• Information

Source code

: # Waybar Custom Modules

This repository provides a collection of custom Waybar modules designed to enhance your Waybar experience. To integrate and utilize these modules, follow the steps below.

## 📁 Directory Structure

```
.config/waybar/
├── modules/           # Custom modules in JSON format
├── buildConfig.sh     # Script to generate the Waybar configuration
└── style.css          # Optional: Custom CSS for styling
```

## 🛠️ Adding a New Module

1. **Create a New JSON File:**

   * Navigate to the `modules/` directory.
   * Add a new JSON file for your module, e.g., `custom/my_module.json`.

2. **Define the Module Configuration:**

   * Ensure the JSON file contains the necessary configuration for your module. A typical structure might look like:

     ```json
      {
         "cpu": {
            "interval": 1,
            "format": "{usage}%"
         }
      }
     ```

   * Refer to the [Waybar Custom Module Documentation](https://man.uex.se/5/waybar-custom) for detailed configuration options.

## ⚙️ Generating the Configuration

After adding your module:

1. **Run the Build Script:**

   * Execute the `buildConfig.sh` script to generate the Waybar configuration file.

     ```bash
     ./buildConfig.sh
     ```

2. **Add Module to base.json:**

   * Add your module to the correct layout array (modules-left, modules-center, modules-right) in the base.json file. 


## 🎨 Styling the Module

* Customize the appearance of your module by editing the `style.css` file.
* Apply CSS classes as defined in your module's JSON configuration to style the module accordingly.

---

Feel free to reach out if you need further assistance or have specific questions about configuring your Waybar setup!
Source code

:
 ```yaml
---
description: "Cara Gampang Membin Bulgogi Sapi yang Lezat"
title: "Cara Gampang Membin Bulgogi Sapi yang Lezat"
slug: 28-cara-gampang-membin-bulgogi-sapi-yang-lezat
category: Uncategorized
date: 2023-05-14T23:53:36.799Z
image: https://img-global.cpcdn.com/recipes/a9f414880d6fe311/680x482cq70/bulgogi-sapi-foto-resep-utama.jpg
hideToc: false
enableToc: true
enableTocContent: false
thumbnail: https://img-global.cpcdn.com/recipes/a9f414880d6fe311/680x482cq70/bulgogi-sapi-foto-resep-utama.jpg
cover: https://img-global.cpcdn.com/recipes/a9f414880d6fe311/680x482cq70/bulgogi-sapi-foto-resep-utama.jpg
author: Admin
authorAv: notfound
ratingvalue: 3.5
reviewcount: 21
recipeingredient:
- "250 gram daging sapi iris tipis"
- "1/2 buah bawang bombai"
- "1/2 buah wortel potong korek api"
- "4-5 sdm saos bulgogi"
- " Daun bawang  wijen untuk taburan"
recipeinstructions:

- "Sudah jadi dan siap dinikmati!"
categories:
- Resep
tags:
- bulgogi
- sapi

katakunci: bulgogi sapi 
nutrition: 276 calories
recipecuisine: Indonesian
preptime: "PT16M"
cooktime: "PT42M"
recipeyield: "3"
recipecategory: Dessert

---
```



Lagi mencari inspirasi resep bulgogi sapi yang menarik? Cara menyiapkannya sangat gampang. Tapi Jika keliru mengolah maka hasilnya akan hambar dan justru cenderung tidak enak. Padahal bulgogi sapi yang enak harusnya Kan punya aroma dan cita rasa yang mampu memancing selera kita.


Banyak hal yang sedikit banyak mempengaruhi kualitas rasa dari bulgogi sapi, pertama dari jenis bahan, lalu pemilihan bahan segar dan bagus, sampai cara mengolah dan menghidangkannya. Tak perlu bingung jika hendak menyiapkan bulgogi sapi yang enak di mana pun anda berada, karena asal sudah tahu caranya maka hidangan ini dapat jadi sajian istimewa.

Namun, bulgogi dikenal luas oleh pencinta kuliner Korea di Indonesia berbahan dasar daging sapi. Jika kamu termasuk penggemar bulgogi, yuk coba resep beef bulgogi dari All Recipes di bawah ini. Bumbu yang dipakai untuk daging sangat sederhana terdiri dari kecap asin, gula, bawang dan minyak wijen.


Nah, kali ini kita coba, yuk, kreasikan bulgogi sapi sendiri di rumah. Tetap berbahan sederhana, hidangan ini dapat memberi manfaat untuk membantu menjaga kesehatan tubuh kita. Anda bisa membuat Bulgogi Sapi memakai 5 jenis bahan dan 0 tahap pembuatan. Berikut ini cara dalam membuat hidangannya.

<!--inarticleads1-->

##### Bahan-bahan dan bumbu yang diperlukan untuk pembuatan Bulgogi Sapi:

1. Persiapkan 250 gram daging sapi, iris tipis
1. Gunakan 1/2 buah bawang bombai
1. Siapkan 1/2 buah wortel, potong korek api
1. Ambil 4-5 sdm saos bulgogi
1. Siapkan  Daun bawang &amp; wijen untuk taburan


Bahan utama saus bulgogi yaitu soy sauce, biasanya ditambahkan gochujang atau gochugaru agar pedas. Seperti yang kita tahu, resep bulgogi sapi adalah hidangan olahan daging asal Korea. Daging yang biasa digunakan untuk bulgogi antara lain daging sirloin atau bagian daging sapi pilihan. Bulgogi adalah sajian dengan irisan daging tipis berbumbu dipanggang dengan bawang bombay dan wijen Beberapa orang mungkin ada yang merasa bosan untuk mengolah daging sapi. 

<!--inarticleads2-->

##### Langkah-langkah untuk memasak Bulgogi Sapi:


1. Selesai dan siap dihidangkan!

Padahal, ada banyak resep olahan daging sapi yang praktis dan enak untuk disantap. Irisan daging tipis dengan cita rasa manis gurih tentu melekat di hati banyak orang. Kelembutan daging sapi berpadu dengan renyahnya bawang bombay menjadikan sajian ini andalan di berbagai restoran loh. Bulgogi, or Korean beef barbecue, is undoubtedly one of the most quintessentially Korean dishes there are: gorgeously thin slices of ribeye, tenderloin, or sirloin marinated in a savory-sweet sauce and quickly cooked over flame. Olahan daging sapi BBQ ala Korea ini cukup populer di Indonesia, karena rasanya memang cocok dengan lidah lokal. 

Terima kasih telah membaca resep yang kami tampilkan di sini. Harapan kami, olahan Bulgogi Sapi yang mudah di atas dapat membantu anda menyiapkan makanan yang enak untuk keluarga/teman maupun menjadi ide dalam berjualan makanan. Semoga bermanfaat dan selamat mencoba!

• Exercise aim
Would you output the material above once more, exactly as given?

• Answer box
Source code

: # Waybar Custom Modules

This repository provides a collection of custom Waybar modules designed to enhance your Waybar experience. To integrate and utilize these modules, follow the steps below.

## 📁 Directory Structure

```
.config/waybar/
├── modules/           # Custom modules in JSON format
├── buildConfig.sh     # Script to generate the Waybar configuration
└── style.css          # Optional: Custom CSS for styling
```

## 🛠️ Adding a New Module

1. **Create a New JSON File:**

   * Navigate to the `modules/` directory.
   * Add a new JSON file for your module, e.g., `custom/my_module.json`.

2. **Define the Module Configuration:**

   * Ensure the JSON file contains the necessary configuration for your module. A typical structure might look like:

     ```json
      {
         "cpu": {
            "interval": 1,
            "format": "{usage}%"
         }
      }
     ```

   * Refer to the [Waybar Custom Module Documentation](https://man.uex.se/5/waybar-custom) for detailed configuration options.

## ⚙️ Generating the Configuration

After adding your module:

1. **Run the Build Script:**

   * Execute the `buildConfig.sh` script to generate the Waybar configuration file.

     ```bash
     ./buildConfig.sh
     ```

2. **Add Module to base.json:**

   * Add your module to the correct layout array (modules-left, modules-center, modules-right) in the base.json file. 


## 🎨 Styling the Module

* Customize the appearance of your module by editing the `style.css` file.
* Apply CSS classes as defined in your module's JSON configuration to style the module accordingly.

---

Feel free to reach out if you need further assistance or have specific questions about configuring your Waybar setup!
Source code

:
 ```yaml
---
description: "Cara Gampang Membin Bulgogi Sapi yang Lezat"
title: "Cara Gampang Membin Bulgogi Sapi yang Lezat"
slug: 28-cara-gampang-membin-bulgogi-sapi-yang-lezat
category: Uncategorized
date: 2023-05-14T23:53:36.799Z
image: https://img-global.cpcdn.com/recipes/a9f414880d6fe311/680x482cq70/bulgogi-sapi-foto-resep-utama.jpg
hideToc: false
enableToc: true
enableTocContent: false
thumbnail: https://img-global.cpcdn.com/recipes/a9f414880d6fe311/680x482cq70/bulgogi-sapi-foto-resep-utama.jpg
cover: https://img-global.cpcdn.com/recipes/a9f414880d6fe311/680x482cq70/bulgogi-sapi-foto-resep-utama.jpg
author: Admin
authorAv: notfound
ratingvalue: 3.5
reviewcount: 21
recipeingredient:
- "250 gram daging sapi iris tipis"
- "1/2 buah bawang bombai"
- "1/2 buah wortel potong korek api"
- "4-5 sdm saos bulgogi"
- " Daun bawang  wijen untuk taburan"
recipeinstructions:

- "Sudah jadi dan siap dinikmati!"
categories:
- Resep
tags:
- bulgogi
- sapi

katakunci: bulgogi sapi 
nutrition: 276 calories
recipecuisine: Indonesian
preptime: "PT16M"
cooktime: "PT42M"
recipeyield: "3"
recipecategory: Dessert

---
```



Lagi mencari inspirasi resep bulgogi sapi yang menarik? Cara menyiapkannya sangat gampang. Tapi Jika keliru mengolah maka hasilnya akan hambar dan justru cenderung tidak enak. Padahal bulgogi sapi yang enak harusnya Kan punya aroma dan cita rasa yang mampu memancing selera kita.


Banyak hal yang sedikit banyak mempengaruhi kualitas rasa dari bulgogi sapi, pertama dari jenis bahan, lalu pemilihan bahan segar dan bagus, sampai cara mengolah dan menghidangkannya. Tak perlu bingung jika hendak menyiapkan bulgogi sapi yang enak di mana pun anda berada, karena asal sudah tahu caranya maka hidangan ini dapat jadi sajian istimewa.

Namun, bulgogi dikenal luas oleh pencinta kuliner Korea di Indonesia berbahan dasar daging sapi. Jika kamu termasuk penggemar bulgogi, yuk coba resep beef bulgogi dari All Recipes di bawah ini. Bumbu yang dipakai untuk daging sangat sederhana terdiri dari kecap asin, gula, bawang dan minyak wijen.


Nah, kali ini kita coba, yuk, kreasikan bulgogi sapi sendiri di rumah. Tetap berbahan sederhana, hidangan ini dapat memberi manfaat untuk membantu menjaga kesehatan tubuh kita. Anda bisa membuat Bulgogi Sapi memakai 5 jenis bahan dan 0 tahap pembuatan. Berikut ini cara dalam membuat hidangannya.

<!--inarticleads1-->

##### Bahan-bahan dan bumbu yang diperlukan untuk pembuatan Bulgogi Sapi:

1. Persiapkan 250 gram daging sapi, iris tipis
1. Gunakan 1/2 buah bawang bombai
1. Siapkan 1/2 buah wortel, potong korek api
1. Ambil 4-5 sdm saos bulgogi
1. Siapkan  Daun bawang &amp; wijen untuk taburan


Bahan utama saus bulgogi yaitu soy sauce, biasanya ditambahkan gochujang atau gochugaru agar pedas. Seperti yang kita tahu, resep bulgogi sapi adalah hidangan olahan daging asal Korea. Daging yang biasa digunakan untuk bulgogi antara lain daging sirloin atau bagian daging sapi pilihan. Bulgogi adalah sajian dengan irisan daging tipis berbumbu dipanggang dengan bawang bombay dan wijen Beberapa orang mungkin ada yang merasa bosan untuk mengolah daging sapi. 

<!--inarticleads2-->

##### Langkah-langkah untuk memasak Bulgogi Sapi:


1. Selesai dan siap dihidangkan!

Padahal, ada banyak resep olahan daging sapi yang praktis dan enak untuk disantap. Irisan daging tipis dengan cita rasa manis gurih tentu melekat di hati banyak orang. Kelembutan daging sapi berpadu dengan renyahnya bawang bombay menjadikan sajian ini andalan di berbagai restoran loh. Bulgogi, or Korean beef barbecue, is undoubtedly one of the most quintessentially Korean dishes there are: gorgeously thin slices of ribeye, tenderloin, or sirloin marinated in a savory-sweet sauce and quickly cooked over flame. Olahan daging sapi BBQ ala Korea ini cukup populer di Indonesia, karena rasanya memang cocok dengan lidah lokal. 

Terima kasih telah membaca resep yang kami tampilkan di sini. Harapan kami, olahan Bulgogi Sapi yang mudah di atas dapat membantu anda menyiapkan makanan yang enak untuk keluarga/teman maupun menjadi ide dalam berjualan makanan. Semoga bermanfaat dan selamat mencoba!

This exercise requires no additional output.